Numerical simulation of a mesoscale convective complex: Model development and numerical results

A mesoscale numerical model has been developed and used to study the environment which supported the development of a mesoscale convective complex (MCC). The hydrostatic numerical model was combined with the CSU cloud/mesoscale model in 1983 to form the CSU Regional Atmospheric Modelling System (RAMS). Some of the aspects of RAMS developed were a hydrostatic "time-split" time differencing scheme, a soil model, a higher-ordered forward upstream advection scheme, improved versions of two convective parameterization schemes, and an isentropic data analysis package.; The goal of the numerical simulations was to employ the numerical model to study an MCC with higher space and time resolution than is available through observational means. While there were many differences, the coarse resolution control run simulated an MCC whose meso-{dollar}alpha{dollar}-scale structure evolved similarly with the observed convective system to establish the credibility of the model.; Higher resolution simulations, made to increase the spatial resolution, compared favorably with the coarse resolution simulations.
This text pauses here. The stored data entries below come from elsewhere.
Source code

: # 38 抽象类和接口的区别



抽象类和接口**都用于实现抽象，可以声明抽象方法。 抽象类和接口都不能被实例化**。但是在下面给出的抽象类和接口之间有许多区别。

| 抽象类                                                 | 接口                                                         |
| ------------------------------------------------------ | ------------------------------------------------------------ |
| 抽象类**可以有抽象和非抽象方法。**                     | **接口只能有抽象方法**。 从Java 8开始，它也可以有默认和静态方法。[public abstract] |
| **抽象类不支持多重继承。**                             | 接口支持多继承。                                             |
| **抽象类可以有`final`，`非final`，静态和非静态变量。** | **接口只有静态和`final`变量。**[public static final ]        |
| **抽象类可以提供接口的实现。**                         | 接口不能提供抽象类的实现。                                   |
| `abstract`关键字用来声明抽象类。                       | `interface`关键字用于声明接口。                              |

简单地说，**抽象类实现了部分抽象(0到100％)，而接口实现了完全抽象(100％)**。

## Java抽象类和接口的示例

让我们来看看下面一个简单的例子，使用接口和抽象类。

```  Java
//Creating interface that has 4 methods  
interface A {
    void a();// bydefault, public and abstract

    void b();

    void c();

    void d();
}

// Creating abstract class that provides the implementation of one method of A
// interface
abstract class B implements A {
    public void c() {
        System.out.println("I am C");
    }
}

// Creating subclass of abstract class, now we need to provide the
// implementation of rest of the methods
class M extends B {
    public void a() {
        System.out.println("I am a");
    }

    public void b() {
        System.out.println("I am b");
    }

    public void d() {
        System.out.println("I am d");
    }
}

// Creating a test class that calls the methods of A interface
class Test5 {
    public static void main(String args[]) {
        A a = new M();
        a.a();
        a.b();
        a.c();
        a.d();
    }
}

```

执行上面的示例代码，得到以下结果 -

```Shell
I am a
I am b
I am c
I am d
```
These results were examined for the important forcing mechanisms of this MCC. An important mechanism was the development and propagation of the mountain/plains solenoidal circulation which was forced by the baroclinicity created by the physiographic features of the topography slope and horizontal gradients of soil moisture. Other factors that were hypothesized to be important were low-level "heat low", the Bermuda high, a weak front moving southward from Canada, and an upper level jet core.; Results from a simplified two-dimensional simulation verified many features of the solenoid's behavior. The solenoid may also be responsible for the nocturnal preference for MCCs and the frequently observed mid-level shortwave that often accompanies the convective systems.; Two higher resolution sensitivity simulations were performed. The first, in which the convective parameterization was not used, produced a low-level solenoidal circulation which, by the end of the simulation, looked very similar to the solenoid in the control run. The second sensitivity experiment with the resolved microphysical parameterizations activated showed that the gross behavior of the MCC was similar to the control run although there were differences in the details of the mesoscale vertical motion fields and convection.